Era solo un día más, solo se necesitaba un tratamiento más, si solo esperaba un poco más, esperaba a que Zhao Yang terminara, podría dejar que su hijo se casara con Zhang Xiu’er y la llevara a casa…
El Viejo Xu no pudo evitar preguntar:
—¿Lo dices, lo dices en serio?
Sí, ¿hablaba en serio?
Todos querían hacer esta pregunta.
—Hablo en serio, Tío Xu, por favor, dele a Zhao Yang un poco más de tiempo sin importar qué.
En este momento, solo el tercer hijo y Yingtao podían ver la expresión de Zhang Xiu’er.
La actitud de Zhang Xiu’er era tranquila mientras hablaba con sinceridad; Yingtao y el tercer hijo estaban ambos atónitos.
Y justo entonces, una voz gritó de repente en voz alta:
—¡Imposible!
Tío Xu, ¡solo está ganando tiempo!
La voz sonaba familiar, y cuando todos giraron la cabeza, ¡era Li Jiazhuang quien había llegado!
—¡Da Zhuang, has vuelto!
—al ver que era el hijo del jefe del pueblo, el subdirector general de la Compañía de Muebles Xingmao del condado, muchas personas se apresuraron a saludarlo.

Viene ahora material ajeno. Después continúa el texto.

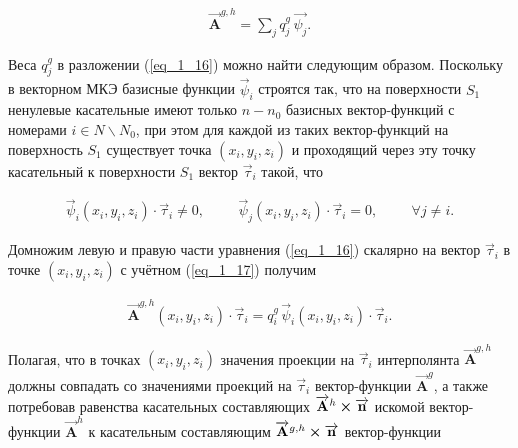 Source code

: \begin{equation} \label{eq_1_16}
	\begin{gathered}
		\overrightarrow{\textbf{A}}^{g,h} = \sum \limits_j q_j^g \, \overrightarrow{\psi_j}.
	\end{gathered}
\end{equation}

Веса $q_j^g$ в разложении (\ref{eq_1_16}) можно найти следующим образом. Поскольку в векторном МКЭ базисные функции $\overrightarrow{\psi}_i$ строятся так, что на поверхности $S_1$ ненулевые касательные имеют только $n-n_0$ базисных вектор-функций с номерами $i \in N \backslash N_0$, при этом для каждой из таких вектор-функций на поверхность $S_1$ существует точка $\left(x_i, y_i, z_i\right)$ и проходящий через эту точку касательный к поверхности $S_1$ вектор $\overrightarrow{\tau}_i$ такой, что

\begin{equation} \label{eq_1_17}
	\begin{gathered}
		\overrightarrow{\psi}_i \left(x_i, y_i, z_i\right) \cdot \overrightarrow{\tau}_i \neq 0, \hspace{1cm} \overrightarrow{\psi}_j \left(x_i, y_i, z_i\right) \cdot \overrightarrow{\tau}_i = 0, \hspace{1cm} \forall j \neq i.
	\end{gathered}
\end{equation}

Домножим левую и правую части уравнения (\ref{eq_1_16}) скалярно на вектор $\overrightarrow{\tau}_i$ в точке $\left(x_i, y_i, z_i\right)$ с учётном (\ref{eq_1_17}) получим 

\begin{equation} \label{eq_1_18}
	\begin{gathered}
		\overrightarrow{\textbf{A}}^{g,h} \left(x_i, y_i, z_i\right) \cdot \overrightarrow{\tau}_i = q_i^g \, \overrightarrow{\psi}_i \left(x_i, y_i, z_i\right) \cdot \overrightarrow{\tau}_i.
	\end{gathered}
\end{equation}

Полагая, что в точках $\left(x_i, y_i, z_i\right)$ значения проекции на $\overrightarrow{\tau}_i$ интерполянта $\overrightarrow{\textbf{A}}^{g,h}$ должны совпадать со значениями проекций на $\overrightarrow{\tau}_i$ вектор-функции $\overrightarrow{\textbf{A}}^g$, а также потребовав равенства касательных составляющих $\overrightarrow{\textbf{A}}^h \cross \overrightarrow{\textbf{n}}$ искомой вектор-функции $\overrightarrow{\textbf{A}}^h$ к касательным составляющим $\overrightarrow{\textbf{A}}^{g,h} \cross \overrightarrow{\textbf{n}}$ вектор-функции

La recepción que recibió fue marcadamente diferente de la de Zhao Yang.
Cuando Zhao Yang regresó al pueblo, todos los hogares cerraron sus ventanas y puertas, evitando a Zhao Yang como si fuera la plaga.
De hecho, apenas la noche anterior, muchas personas habían escuchado que Li Jiazhuang había regresado de su luna de miel y habían ido a la casa de Li Xingkui para congraciarse.
—¡Hola, tíos!
—Li Jiazhuang se acercó a la multitud, saludando a todos con una sonrisa.
Sin embargo, su comportamiento no era como el de un joven saludando a sus mayores, sino más como un líder visitando las bases.
A pesar de esto, la gente no lo encontró inapropiado; parecía como si estuvieran acostumbrados a ello, como si fuera lo esperado.
En el Pueblo de la Familia Li, la palabra del Jefe de la aldea Li Xingkui era ley, y su hijo también tenía un estatus considerable.
Li Jiazhuang miró la cuerda atada alrededor del mango de la puerta de madera, luego al buey a un lado, y dijo:
—Tío Xu, he escuchado todo hace un momento, y te lo digo, ¡Zhang Xiu’er definitivamente está ganando tiempo!
¿Ganando tiempo?
¿Cómo podía saberlo?
Las palabras de Xu Xin habían convencido al Viejo Xu al menos en un setenta por ciento, pero ahora las palabras de Li Jiazhuang lo hacían sentir algo disgustado.
Las personas siempre albergan algunas esperanzas irrazonables, y cuando la propia Zhang Xiu’er dijo que podría casarse con su hijo, su corazón se había agitado de emoción.
Ahora Li Jiazhuang llegaba diciendo que se estaba dejando llevar por falsas esperanzas, y por supuesto, estaba un poco molesto.
Li Jiazhuang dijo solemnemente:
—Tío Xu, no debes escuchar sus tonterías desde dentro.
¿No está Zhao Yang adentro tratando a tu hijo?
Si realmente lo estuviera tratando adecuadamente, ¿por qué cerrar la puerta?
¿Por qué tratarlo en secreto?
¿Qué hospital trata a los pacientes a puerta cerrada?
—Eso tiene sentido, tiene sentido.
Al escuchar las palabras de Li Jiazhuang, los aldeanos que lo rodeaban estuvieron de acuerdo sin cuestionar.